Dr Alsion Liddy and her project team at NUIG were announced as the first winners of the Future Innovator Prize this week for their Hydrobloc chronic pain treatment.
Chronic neuropathic pain suffers live with daily agony that severely impacts their quality of life.
It’s estimated that 300,000 people in Ireland alone suffer from Neuropathic pain, which is caused by damage or disease affecting the sensory nervous system.
The Hydrobloc nanogel developed by Dr Liddy and her team delivers long term drug free pain relief without side effects that can come from extensive medication use.
Dr Liddy said winning the SFI Future Innovator has been pivotal in allowing them to progress their research.
“We are honoured to win the final prize and have no doubt after being through the programme that there is a world class level of innovative talent in Ireland which will benefit our country in the future.”
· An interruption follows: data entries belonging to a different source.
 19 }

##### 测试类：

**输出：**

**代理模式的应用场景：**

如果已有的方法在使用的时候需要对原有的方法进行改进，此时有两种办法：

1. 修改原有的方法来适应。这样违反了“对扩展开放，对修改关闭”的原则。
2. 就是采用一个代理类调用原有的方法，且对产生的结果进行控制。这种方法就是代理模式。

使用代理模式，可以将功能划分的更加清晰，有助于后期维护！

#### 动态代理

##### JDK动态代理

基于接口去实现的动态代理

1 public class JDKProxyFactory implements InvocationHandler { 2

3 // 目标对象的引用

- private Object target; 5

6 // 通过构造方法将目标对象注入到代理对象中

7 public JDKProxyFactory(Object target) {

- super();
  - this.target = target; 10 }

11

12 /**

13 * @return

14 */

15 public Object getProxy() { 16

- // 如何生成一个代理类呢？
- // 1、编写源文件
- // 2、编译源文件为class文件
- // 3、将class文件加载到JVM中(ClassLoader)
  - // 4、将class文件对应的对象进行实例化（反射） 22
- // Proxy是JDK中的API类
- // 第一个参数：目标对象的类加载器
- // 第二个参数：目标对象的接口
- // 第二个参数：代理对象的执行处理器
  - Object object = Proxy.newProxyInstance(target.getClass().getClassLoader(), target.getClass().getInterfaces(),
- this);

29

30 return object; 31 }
She added that a unique part about taking part in the Future Innovator programme has been the emphasis it places on societal impact of research.
This has meant getting feedback on their treatment, not just from doctors, but also from patients.
“By incorporating this Public and Patient Involvement paradigm we have integrated the voice of the patient into Hydrobloc and ensured that the core goal is the development of a treatment that will improve the lives of patients living with debilitating pain.”
“The programme has also introduced us to an exciting network of brilliantly innovative scientists and importantly has opened the door to investors.”
The SFI Future Innovator Prize, funded by the Department of Business, Enterprise and Innovation through Science Foundation Ireland, is part of an overall government plan to cultivate challenge-based funding in Ireland.
This prize challenges the country’s best and brightest unconventional thinkers and innovators to create novel, potentially disruptive technologies in collaboration with societal stakeholders and end-users.
The prize was awarded by Minister Heather Humphreys this week, who praised them for “leading the way with this much needed novel and innovative treatment for chronic pain.”
“At this time, as we battle an unprecedented pandemic we clearly need disruptive science and technology to help us find solutions,” the Minister added.